We used DESeq2 R package for analyzing the differentially expressed genes (DEGs) using the ‘design =  ~ Genotypes + Treatments + Genotypes:Treatments’ Generalized Linear Model64. We filtered out the genes with less than 10 counts. The ‘relevel’ function was used to manually set ‘IR64’ and ‘HPC’ as a reference for genotype and treatment, respectively. By default, the ‘DESeq’ function normalized the raw read counts for library size, estimated the dispersion of counts for each DEG, and calculated the significance of coefficients using ‘nbinomWaldTest’. Then, we estimated the treatment effects on the DEGs using the ‘results’ function with a threshold for False Discovery Rate set at 0.005. We used ‘lfcShrink’ function to perform shrinkage on log2 fold change. All ‘log2 fold change’ values presented in this manuscript are shrinkage estimated value. The thresholds to define significantly DEGs across the genotypes, treatments and tissues were ‘padj < 0.001’ and ‘log2FoldChange < −1|log2FoldChange > 1’. To determine the global pattern of the DEGs in the samples, we performed Principal Components Analysis (PCA) on expression values using ‘plotPCA’. Using ‘EnhancedVolcano’65, we determined the DEGs that were treatment- or genotype-specific.
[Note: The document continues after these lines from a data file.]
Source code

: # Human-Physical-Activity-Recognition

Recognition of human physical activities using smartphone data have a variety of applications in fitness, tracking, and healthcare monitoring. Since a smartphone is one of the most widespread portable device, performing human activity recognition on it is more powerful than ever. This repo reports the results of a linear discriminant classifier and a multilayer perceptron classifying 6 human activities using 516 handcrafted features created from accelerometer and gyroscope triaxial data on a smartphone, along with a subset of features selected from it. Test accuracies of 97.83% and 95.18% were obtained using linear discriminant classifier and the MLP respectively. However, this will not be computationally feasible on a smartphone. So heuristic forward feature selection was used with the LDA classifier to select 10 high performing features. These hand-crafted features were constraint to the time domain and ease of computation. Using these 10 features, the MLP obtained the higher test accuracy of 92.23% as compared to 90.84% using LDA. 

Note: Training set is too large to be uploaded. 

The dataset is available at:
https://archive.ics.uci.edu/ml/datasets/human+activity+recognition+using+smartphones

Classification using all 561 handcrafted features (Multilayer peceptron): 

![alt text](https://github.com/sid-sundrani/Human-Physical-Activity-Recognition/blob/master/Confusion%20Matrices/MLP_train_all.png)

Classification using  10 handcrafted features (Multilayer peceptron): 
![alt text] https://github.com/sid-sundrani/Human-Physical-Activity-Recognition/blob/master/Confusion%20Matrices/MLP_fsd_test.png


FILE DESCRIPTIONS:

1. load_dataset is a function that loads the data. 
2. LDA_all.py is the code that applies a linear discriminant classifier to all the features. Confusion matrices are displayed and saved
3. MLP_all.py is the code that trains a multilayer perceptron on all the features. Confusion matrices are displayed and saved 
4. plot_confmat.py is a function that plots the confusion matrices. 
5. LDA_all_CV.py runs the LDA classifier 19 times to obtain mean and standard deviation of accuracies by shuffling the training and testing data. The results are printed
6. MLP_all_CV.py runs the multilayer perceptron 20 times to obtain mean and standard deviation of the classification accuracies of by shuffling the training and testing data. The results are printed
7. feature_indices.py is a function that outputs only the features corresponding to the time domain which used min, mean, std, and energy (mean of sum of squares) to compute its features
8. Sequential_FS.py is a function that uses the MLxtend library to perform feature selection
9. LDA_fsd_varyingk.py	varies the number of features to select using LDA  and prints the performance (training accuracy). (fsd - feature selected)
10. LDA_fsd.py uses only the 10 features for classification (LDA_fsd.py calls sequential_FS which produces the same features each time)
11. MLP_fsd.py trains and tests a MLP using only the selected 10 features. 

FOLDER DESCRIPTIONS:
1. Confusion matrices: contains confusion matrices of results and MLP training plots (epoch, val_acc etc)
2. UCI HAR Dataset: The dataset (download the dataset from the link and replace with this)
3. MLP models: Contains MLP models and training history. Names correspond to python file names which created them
Gene Ontology (GO) term enrichment and pathway analysis

We refined a list of DEGs in DJ123 roots compared with IR64 under low-P treatment. We functionally annotated these DEGs against a series of ‘Annotation Data Set’ viz. ‘GO biological process complete’, ‘GO molecular function complete’, ‘GO cellular component complete’, ‘PANTHER Pathways’, ‘PANTHER GO-Slim Biological Process’, ‘PANTHER GO-Slim Molecular Function’, ‘PANTHER GO-Slim Cellular Component’ and ‘PANTHER Protein Class’ that are implemented in PANTHER classification system (http://pantherdb.org/tools/compareToRefList.jsp or http://www.pantherdb.org)66. We used ‘Oryza sativa all genes in the database’ as a reference list. The annotation used ‘Fisher’s Exact’ test with ‘No correction’.
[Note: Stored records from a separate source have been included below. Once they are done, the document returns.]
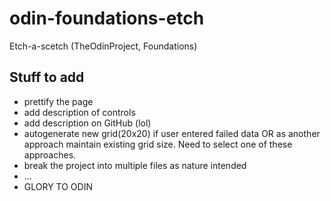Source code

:# odin-foundations-etch
Etch-a-scetch (TheOdinProject, Foundations)

## Stuff to add  

- prettify the page 
- add description of controls
- add description on GitHub (lol)
- autogenerate new grid(20x20) if user entered failed data OR as another approach maintain existing grid size. Need to select one of these approaches.
- break the project into multiple files as nature intended
- ...
- GLORY TO ODIN

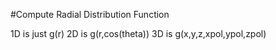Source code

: #Compute Radial Distribution Function

1D is just g(r)
2D is g(r,cos(theta))
3D is g(x,y,z,xpol,ypol,zpol)
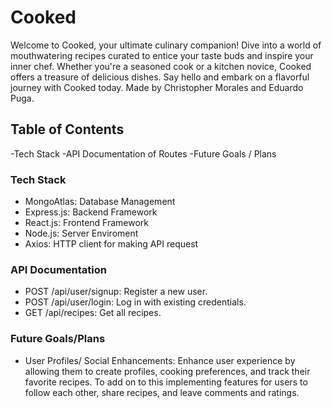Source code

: # Cooked #
Welcome to Cooked, your ultimate culinary companion! Dive into a world of mouthwatering recipes curated to entice your taste buds and inspire your inner chef. Whether you're a seasoned cook or a kitchen novice, Cooked offers a treasure of delicious dishes. Say hello and embark on a flavorful journey with Cooked today. Made by Christopher Morales and Eduardo Puga.

## Table of Contents ##
-Tech Stack
-API Documentation of Routes
-Future Goals / Plans

### Tech Stack ###
* MongoAtlas: Database Management
* Express.js: Backend Framework
* React.js: Frontend Framework
* Node.js: Server Enviroment
* Axios: HTTP client for making API request

### API Documentation ###
* POST /api/user/signup: Register a new user.
* POST /api/user/login: Log in with existing credentials.
* GET /api/recipes: Get all recipes.

### Future Goals/Plans ###
* User Profiles/ Social Enhancements: Enhance user experience by allowing them to create profiles, cooking preferences, and track their favorite recipes. To add on to this implementing features for users to follow each other, share recipes, and leave comments and ratings.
Validation of the RNA-seq data

We validated our RNA-seq data using quantitative real-time PCR (qRT-PCR) assay on a CFX96 Touch Real-Time PCR system (BioRad, USA). The qRT-PCR assay was carried out on a panel of eight genes including two house-keeping ones, ELF1 (Elongation factor) and UBI (Ubiquitin) (Supplementary Table S3). Gene specific primers were designed using the Primer3 software keeping the default parameters67. Total RNA from three independent biological replicates was reverse transcribed (RT) into cDNA using the PrimeScript RT Enzyme Mix I (Takara, Japan). qRT-PCR reaction volume was 10μL containing 5 µL TB Green® Premix Ex Taq™ II (Takara, Japan), 1 µL cDNA, 0.04 µL of each of the primers (100 μM) and 3.92 μL RNase-free water.

qRT-PCR cycling conditions were as follows: 95 °C for 30 s, followed by 40 cycles at 95 °C for 5 s, 60 °C for 30 s. For melt curve analysis, the denaturation temperature was incrementally increased from 65.0 to 95.0 °C by 0.5 °C per cycle. Relative gene expression level was calculated using the standard-curve method and expressed as fold-change.